=== Section Start ===

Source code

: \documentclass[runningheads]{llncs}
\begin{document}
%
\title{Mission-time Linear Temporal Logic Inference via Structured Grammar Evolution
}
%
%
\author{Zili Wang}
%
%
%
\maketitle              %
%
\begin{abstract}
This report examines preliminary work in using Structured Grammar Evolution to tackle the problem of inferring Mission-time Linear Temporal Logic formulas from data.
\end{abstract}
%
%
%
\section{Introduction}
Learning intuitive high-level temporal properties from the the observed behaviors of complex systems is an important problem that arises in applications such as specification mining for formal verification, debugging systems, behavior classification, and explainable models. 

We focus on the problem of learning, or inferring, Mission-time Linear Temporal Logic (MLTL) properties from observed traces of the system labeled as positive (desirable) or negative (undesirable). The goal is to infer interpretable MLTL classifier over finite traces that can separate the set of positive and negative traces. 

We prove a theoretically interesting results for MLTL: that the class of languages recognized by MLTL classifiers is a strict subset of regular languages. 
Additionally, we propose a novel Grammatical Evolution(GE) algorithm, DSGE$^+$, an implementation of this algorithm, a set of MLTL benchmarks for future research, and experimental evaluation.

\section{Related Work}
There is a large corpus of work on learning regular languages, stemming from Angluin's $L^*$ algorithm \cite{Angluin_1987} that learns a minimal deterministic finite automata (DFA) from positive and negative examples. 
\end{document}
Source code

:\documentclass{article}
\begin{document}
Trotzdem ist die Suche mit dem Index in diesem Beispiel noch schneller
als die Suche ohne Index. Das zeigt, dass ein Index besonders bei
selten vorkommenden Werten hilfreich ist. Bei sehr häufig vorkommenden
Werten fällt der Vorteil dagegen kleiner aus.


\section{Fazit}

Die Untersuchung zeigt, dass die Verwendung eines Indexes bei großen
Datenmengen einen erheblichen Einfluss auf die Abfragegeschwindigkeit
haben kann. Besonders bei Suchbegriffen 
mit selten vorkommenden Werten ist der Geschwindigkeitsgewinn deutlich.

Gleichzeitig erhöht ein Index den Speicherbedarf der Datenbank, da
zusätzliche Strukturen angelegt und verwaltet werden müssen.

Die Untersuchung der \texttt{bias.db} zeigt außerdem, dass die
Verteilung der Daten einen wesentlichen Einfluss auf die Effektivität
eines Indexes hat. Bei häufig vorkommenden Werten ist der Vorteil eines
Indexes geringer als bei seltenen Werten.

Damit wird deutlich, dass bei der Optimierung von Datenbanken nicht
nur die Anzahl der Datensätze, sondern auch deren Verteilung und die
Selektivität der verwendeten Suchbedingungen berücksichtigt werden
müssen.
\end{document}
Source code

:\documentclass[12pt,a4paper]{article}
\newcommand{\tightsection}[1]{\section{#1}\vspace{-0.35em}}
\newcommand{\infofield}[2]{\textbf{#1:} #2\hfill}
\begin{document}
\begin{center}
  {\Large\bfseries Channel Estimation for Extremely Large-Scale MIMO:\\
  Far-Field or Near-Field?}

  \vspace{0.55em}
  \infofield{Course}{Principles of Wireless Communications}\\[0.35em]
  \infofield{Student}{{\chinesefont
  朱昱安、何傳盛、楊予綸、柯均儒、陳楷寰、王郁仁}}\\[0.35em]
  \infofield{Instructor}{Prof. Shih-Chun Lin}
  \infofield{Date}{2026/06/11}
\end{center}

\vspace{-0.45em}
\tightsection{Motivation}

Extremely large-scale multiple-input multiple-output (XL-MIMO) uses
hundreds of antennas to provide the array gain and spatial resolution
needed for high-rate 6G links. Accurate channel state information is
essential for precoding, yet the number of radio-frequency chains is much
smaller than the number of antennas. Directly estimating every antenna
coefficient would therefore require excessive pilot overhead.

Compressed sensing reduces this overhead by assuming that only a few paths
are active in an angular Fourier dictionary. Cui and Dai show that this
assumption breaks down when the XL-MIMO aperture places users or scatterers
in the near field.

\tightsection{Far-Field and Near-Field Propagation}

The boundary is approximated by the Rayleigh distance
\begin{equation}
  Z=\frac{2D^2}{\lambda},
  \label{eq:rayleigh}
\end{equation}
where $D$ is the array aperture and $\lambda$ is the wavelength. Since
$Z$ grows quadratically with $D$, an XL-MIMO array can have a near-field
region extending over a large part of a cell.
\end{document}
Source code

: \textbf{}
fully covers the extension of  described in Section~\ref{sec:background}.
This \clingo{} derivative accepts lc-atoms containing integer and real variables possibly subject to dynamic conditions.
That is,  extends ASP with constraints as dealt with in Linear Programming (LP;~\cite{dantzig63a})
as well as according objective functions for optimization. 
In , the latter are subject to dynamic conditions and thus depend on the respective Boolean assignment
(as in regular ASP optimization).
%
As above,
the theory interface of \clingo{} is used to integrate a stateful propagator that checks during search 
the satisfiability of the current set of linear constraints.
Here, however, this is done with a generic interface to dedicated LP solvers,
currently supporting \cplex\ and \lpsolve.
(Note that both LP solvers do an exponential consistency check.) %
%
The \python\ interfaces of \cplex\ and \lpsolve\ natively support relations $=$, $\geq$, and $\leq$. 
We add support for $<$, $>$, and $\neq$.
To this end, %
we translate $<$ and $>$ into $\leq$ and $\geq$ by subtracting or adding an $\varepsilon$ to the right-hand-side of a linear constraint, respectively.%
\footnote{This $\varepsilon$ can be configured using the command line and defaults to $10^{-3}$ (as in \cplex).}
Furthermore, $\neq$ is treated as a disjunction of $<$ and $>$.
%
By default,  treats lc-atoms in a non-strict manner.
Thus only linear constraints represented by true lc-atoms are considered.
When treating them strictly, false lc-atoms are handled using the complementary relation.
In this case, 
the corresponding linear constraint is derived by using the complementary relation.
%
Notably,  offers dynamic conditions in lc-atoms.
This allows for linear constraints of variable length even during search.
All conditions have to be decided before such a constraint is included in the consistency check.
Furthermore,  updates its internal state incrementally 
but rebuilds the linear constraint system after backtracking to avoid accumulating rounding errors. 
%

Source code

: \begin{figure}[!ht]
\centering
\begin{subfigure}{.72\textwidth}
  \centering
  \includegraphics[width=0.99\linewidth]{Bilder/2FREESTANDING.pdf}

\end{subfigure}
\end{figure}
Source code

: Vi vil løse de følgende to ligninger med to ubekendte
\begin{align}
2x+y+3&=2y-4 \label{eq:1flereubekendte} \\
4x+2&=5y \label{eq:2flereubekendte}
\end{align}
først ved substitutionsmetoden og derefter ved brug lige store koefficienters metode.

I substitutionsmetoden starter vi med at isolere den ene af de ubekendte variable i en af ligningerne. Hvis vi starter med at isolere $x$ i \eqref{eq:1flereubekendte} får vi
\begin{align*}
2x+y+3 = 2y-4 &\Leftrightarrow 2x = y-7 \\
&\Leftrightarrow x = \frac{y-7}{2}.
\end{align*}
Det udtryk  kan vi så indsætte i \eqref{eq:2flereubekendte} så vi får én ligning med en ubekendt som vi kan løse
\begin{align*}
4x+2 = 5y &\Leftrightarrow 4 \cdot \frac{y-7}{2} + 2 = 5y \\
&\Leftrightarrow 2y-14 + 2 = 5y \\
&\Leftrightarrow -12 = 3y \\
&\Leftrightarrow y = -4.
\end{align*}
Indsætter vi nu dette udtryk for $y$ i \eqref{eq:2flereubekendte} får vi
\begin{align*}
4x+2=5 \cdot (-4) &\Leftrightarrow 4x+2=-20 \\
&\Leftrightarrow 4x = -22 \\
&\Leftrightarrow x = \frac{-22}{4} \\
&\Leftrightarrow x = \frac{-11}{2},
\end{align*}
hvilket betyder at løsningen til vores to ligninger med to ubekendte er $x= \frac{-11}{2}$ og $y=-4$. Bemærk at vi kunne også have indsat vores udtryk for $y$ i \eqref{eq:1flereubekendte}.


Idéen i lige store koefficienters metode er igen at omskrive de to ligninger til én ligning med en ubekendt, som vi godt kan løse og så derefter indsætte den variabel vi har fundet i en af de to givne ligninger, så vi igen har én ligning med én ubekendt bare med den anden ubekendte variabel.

=== Section End ===

# Assigned task:
Among the entries, find every line holding "häufig" and return it.

# Output below:
selten vorkommenden Werten hilfreich ist. Bei sehr häufig vorkommenden
eines Indexes hat. Bei häufig vorkommenden Werten ist der Vorteil eines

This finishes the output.